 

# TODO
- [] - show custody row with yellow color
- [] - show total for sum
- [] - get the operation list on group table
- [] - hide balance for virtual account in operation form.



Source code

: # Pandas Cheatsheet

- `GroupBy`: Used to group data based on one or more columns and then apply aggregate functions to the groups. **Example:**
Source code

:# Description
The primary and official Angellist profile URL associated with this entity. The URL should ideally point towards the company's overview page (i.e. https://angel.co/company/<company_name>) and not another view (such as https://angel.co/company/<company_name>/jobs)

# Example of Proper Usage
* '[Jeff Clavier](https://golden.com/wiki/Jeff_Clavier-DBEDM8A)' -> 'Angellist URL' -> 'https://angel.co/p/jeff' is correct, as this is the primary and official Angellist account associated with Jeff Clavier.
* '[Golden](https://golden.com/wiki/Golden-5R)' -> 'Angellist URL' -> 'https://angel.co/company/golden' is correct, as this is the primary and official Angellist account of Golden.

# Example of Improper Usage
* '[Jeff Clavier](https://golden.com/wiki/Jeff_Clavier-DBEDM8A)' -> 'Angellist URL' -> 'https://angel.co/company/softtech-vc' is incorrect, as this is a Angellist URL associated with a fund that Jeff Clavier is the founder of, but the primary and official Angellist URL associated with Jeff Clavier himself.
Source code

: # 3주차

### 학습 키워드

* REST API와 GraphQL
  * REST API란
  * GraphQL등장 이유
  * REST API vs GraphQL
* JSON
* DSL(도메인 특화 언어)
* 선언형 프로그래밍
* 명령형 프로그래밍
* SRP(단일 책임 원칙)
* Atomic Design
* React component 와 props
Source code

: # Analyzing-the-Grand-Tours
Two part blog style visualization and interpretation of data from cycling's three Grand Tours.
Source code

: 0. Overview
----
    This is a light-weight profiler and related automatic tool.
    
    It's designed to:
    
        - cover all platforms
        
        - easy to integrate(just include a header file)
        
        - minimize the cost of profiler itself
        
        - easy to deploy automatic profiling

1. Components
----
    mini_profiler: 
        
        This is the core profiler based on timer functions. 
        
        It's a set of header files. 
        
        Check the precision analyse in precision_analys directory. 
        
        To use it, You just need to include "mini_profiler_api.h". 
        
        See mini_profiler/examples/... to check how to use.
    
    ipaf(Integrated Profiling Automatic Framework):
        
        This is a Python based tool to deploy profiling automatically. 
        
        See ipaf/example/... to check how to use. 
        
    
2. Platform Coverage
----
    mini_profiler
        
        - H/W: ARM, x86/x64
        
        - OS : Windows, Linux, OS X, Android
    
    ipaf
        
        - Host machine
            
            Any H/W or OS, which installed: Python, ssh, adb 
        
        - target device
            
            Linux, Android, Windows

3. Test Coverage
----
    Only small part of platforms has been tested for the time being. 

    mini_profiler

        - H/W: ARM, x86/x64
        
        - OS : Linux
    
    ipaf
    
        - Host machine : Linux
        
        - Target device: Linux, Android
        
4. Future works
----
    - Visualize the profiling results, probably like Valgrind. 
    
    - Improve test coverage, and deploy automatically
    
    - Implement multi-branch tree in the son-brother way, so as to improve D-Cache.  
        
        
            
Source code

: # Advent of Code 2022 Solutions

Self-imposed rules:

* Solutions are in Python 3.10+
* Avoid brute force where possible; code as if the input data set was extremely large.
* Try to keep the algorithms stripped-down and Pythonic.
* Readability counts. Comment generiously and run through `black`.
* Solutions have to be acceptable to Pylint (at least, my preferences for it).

About this task:
Please show every line of the records that holds the word "easy".

Solution for this problem:
        - easy to integrate(just include a header file)
        - easy to deploy automatic profiling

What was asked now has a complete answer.